The U.S. Supreme Court decision did uphold the decision by the 9th
Circuit of the U.S. Court of Appeals, reached after a long period
contemplation, various reversals and historic oral arguments,
determining that the California law interfered with the foreign policy
powers and authority of the federal government. Prior to the ruling
upholding the 9th Circuit decision, the Supreme Court asked the Obama
Administration their views as to the legal dispute. The Solicitor
General who represents the Executive Branch before the Supreme Court,
presented an extraordinarily long position statement which was
factually and legally questionable. The Solicitor General, also
supported by the State Department indicated that they were concerned
and apprehensive about the implications of this law on foreign policy;
expressing support for the decision of the Court of Appeals. One of
their most controversial contentions in that brief was that the issue
of compensation for Armenian Victims had been resolved via the
Lausanne II Treaty between the U.S. and the Republic of Turkey;
despite the fact that is an invalid treaty not even remembered by most
observers. Specifically, that was a Treaty that was never approved by
the Senate and therefore had no legal effect as an international
treaty. Even if it were a valid treaty, it had no impact on legal
disputes for compensation between private individuals and business
entities.
Another irony is the fact that this California Statute was found to be
unconstitutional since the terminology offended Turkey as alleged by
the defendants and the Obama Administration; while over 40 State
Legislatures and Governors officially have and continue to recognize
the Armenian Genocide; and President Obama in his April 24 statements,
while avoiding the usage of the word Genocide to the dismay of
Armenians, utilizes words and phrases which should have the same end
result of the perceived offensiveness.
In similar lawsuits that involved other life insurance companies, New
York Life and French carrier AXA had chosen to reach settlements with
the heirs. The German insurer Munich Re rejected that path and by
litigating this all the way up to the U.S. Supreme Court was able to
prevail due to a favorable interpretation of the Constitution of the
United States on an issue involving federalism, which gives primacy to
the federal executive on matters that are deemed to involve foreign
affairs.
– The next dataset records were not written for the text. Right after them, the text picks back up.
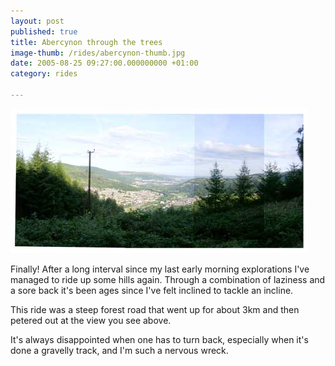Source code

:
 ```yaml
---
layout: post
published: true
title: Abercynon through the trees
image-thumb: /rides/abercynon-thumb.jpg
date: 2005-08-25 09:27:00.000000000 +01:00
category: rides

---
```


![Bike ride](/images/rides/abercynon.jpg)

Finally! After a long interval since my last early morning explorations I've managed to ride up some hills again. Through a combination of laziness and a sore back it's been ages since I've felt inclined to tackle an incline.

This ride was a steep forest road that went up for about 3km and then petered out at the view you see above.

It's always disappointed when one has to turn back, especially when it's done a gravelly track, and I'm such a nervous wreck.
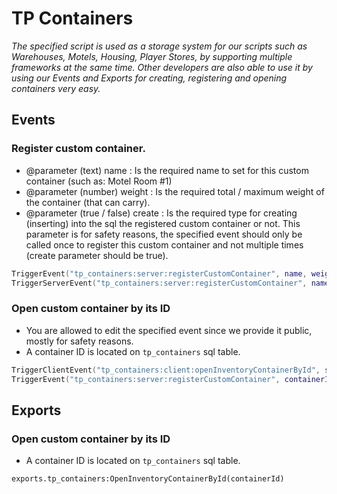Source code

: # TP Containers

*The specified script is used as a storage system for our scripts such as Warehouses, Motels, Housing, Player Stores, by supporting multiple frameworks at the same time.  Other developers are also able to use it by using our Events and Exports for creating, registering and opening containers very easy.*

## Events

### Register custom container.

- @parameter (text) name : Is the required name to set for this custom container (such as: Motel Room #1)
- @parameter (number) weight : Is the required total / maximum weight of the container (that can carry).
- @parameter (true / false) create : Is the required type for creating (inserting) into the sql the registered custom container or not. This parameter is for safety reasons, the specified event should only be called once to register this custom container and not multiple times (create parameter should be true).

```lua
TriggerEvent("tp_containers:server:registerCustomContainer", name, weight, create) -- Server side to server side.
TriggerServerEvent("tp_containers:server:registerCustomContainer", name, weight, create) -- Client side to server side.
```

### Open custom container by its ID

- You are allowed to edit the specified event since we provide it public, mostly for safety reasons.
- A container ID is located on `tp_containers` sql table.

```lua
TriggerClientEvent("tp_containers:client:openInventoryContainerById", source, containerId) -- Server side to client side.
TriggerEvent("tp_containers:server:registerCustomContainer", containerId) -- Client side to client side.
```

## Exports

### Open custom container by its ID

- A container ID is located on `tp_containers` sql table.

```exports.tp_containers:OpenInventoryContainerById(containerId)```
However, the real question one must ask and answer is whether
or not justice was rendered. When considered in the historical
perspective isn't the responsibility of Germany even greater? More
importantly, considering what took place in Anatolia in 1915, why
should the Republic of Turkey not pass a law similar to the one passed
in California?
The insurance companies conducted business within the borders of
Turkey, they sold insurance policies and the purchasers are certainly
not alive today. Naturally, the documentation that would have entitled
their beneficiaries to the proceeds disappeared in the chaotic
atmosphere, and only surfaced through valiant efforts of attorneys who
pursued these companies and compelled the release of the names of
policyholders. Whomever has a grandfather or grandmother who had
purchased life insurance policies from these companies within the
borders of the Ottoman Empire (the legal predecessor of the Republic);
and had been victimized during World War I, irrespective of their
cause of death, should as their legal heirs be entitled to their
contractual rights. Isn't unjust enrichment a reprehensible form of
injustice that offends our collective notion of justice?